Exploring preservation of autism spectrum disorder dysregulated co-expression modules in accessible cell models

Abstract

Introduction: Autism spectrum disorder (ASD) affects more than 1 % of the population, and there is no biomarker to diagnose this condition. Dysregulation of co-expressed gene modules has been observed in neuronal cells of ASD individuals, suggesting that the expression profile of these genes could be used as a biomarker for the disorder. Brain tissue biopsy is impractical, and neuron acquisition through cell reprogramming is resource-intensive. Objectives: Identify accessible cell models reflecting co-expression modules that are dysregulated in ASD neuronal cells.
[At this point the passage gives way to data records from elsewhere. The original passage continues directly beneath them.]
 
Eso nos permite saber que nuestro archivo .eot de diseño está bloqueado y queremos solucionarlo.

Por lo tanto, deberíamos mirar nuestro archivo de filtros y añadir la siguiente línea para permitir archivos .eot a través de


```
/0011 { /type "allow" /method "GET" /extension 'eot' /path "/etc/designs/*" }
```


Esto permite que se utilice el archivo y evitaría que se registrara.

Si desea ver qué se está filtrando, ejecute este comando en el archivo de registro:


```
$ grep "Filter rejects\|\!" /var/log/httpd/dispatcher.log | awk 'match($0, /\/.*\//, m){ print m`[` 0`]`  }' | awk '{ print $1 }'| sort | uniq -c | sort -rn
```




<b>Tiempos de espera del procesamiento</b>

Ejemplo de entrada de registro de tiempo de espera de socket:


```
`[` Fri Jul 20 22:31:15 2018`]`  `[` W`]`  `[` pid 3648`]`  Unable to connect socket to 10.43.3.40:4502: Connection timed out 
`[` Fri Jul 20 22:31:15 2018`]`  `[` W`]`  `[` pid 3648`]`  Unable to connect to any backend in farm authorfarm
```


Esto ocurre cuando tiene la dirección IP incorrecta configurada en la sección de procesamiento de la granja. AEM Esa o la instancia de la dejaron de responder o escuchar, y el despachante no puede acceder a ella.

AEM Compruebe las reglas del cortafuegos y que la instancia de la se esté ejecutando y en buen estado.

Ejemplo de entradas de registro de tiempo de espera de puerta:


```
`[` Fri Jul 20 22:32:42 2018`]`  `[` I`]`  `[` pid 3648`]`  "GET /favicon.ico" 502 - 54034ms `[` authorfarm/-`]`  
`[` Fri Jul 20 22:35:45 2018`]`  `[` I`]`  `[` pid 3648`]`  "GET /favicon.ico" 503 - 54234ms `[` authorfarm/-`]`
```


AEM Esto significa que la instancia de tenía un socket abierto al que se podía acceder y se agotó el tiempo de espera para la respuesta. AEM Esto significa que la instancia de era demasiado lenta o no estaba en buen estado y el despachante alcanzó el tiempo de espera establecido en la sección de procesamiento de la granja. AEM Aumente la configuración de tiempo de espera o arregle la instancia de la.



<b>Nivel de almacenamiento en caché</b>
Methods: Three groups of neuronal modules previously implicated in ASD (synapse, immune response, and translation modules) were assessed for preservation in transcriptomes from peripheral blood, urine-derived epithelial cells (UEC), umbilical cord blood (UCB) and dermal papilla stem cells (DPSC), using WGCNA (weighted gene co-expression analysis). Results: Thirteen studies (blood [5], UEC [2], DPSC [2], UCB [4]) were analyzed. The ASD-associated modules related to translation and immune response have showed a consistent moderate preservation in UEC and blood transcriptome studies. Despite moderate preservation, validation analysis using ASD blood transcriptome data revealed no significant differences between ASD individuals and controls. This result may be explained by the lack of preservation in selected studies, potentially influenced by technical factors. Our findings suggest that further validation is necessary, particularly focusing on protocol consistency and data processing, as accessible tissues like UEC and blood may offer a promising direction for developing non-invasive biomarkers for ASD.